Economist's research changes ideas about children and work - New York Times

Virginia Postrel reporting on research by Eric V. Edmonds and co-authors:

Vietnam repealed its policy against exporting rice. That opened a big new market for Vietnamese farmers - the country went from almost no exports to being one of the world's top rice exporters - and significantly raised the price of rice.

This change, along with the family survey data, allowed Professors Edmonds and Pavcnik to examine what happens when household incomes rise but children's labor also becomes more valuable.
. . .
The results from Vietnam suggest that families do not want their children to work. Parents pull their children out of work when they can afford to, even when the wages children could earn are rising. Poverty, not culture, appears to be the fundamental problem.

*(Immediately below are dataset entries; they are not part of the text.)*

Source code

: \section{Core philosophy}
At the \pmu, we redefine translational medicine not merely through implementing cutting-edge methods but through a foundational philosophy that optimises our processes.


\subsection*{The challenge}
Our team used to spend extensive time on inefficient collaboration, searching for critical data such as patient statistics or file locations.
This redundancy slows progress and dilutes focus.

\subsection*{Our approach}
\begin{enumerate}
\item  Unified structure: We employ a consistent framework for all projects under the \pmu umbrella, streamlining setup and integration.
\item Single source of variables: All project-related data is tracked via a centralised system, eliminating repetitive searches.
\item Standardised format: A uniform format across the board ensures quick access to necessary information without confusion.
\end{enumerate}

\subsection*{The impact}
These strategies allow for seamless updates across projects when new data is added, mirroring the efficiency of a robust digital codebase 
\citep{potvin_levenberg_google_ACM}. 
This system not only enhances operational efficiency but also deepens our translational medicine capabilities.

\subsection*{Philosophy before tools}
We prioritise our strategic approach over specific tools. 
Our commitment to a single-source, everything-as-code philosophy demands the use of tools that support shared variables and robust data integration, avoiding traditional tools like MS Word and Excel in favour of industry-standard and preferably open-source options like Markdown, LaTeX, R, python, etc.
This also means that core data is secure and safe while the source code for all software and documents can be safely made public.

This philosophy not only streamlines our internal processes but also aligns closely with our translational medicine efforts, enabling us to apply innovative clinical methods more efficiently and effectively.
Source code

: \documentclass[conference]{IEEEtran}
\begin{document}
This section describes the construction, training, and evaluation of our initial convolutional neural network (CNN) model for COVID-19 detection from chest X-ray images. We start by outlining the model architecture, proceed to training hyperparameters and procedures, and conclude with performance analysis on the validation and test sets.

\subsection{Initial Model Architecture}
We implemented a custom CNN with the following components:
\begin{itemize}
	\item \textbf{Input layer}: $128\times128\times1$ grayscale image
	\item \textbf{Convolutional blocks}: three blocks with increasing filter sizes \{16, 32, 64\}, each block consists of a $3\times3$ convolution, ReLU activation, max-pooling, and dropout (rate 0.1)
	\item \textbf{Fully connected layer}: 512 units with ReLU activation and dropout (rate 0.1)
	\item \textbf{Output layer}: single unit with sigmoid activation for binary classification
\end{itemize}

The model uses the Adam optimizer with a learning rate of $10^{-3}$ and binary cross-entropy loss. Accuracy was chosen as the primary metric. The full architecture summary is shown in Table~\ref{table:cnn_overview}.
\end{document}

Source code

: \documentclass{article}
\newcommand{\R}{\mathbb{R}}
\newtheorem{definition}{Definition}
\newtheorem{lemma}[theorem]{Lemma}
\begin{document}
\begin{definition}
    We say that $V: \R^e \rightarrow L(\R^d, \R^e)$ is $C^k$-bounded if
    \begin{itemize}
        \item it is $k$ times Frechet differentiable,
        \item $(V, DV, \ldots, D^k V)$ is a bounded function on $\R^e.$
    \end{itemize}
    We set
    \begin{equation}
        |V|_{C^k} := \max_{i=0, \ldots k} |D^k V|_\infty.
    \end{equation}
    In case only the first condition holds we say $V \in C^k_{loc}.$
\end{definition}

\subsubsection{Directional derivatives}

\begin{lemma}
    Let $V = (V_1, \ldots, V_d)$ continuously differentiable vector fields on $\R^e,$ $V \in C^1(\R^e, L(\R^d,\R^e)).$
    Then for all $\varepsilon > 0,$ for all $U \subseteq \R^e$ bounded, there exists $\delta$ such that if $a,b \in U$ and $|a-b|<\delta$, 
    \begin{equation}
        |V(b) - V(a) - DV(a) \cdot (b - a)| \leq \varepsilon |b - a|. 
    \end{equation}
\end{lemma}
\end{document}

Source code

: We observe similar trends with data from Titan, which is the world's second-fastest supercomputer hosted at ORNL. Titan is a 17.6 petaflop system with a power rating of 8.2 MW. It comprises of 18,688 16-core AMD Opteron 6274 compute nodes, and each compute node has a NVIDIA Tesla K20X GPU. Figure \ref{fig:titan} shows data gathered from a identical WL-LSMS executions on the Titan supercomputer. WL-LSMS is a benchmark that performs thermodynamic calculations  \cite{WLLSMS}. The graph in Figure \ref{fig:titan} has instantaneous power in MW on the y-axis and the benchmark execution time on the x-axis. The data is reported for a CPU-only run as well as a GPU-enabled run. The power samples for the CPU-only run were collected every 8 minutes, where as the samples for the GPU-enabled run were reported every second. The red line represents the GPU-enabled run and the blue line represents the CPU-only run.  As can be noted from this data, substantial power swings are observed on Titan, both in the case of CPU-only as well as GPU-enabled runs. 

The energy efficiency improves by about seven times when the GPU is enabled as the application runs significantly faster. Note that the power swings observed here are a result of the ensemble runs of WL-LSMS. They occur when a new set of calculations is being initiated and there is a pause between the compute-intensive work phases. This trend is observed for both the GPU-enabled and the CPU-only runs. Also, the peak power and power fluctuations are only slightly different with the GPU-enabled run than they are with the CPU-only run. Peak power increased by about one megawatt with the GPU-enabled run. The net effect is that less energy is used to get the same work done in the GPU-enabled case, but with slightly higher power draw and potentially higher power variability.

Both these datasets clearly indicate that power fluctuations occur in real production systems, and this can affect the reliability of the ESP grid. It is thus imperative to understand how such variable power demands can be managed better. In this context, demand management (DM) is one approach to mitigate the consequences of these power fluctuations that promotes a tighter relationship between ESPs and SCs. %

Rather than simply banning child labor, then, policy makers should concentrate on alleviating poverty. That includes not only encouraging economic growth but also improving access to schools and to credit markets. Borrowing could allow families to buy equipment to substitute for child labor, to weather short-term declines in income and to pay school fees. . . .

"Most child labor policy even today is directed at trying to get kids into unemployment - to limit working opportunities for kids," he said in the interview. But, "if households are already in a situation where they don't want their children to be working, but they're forced to because of their circumstance, taking additional steps to prevent the kids from working is punishing the poorest for being poor."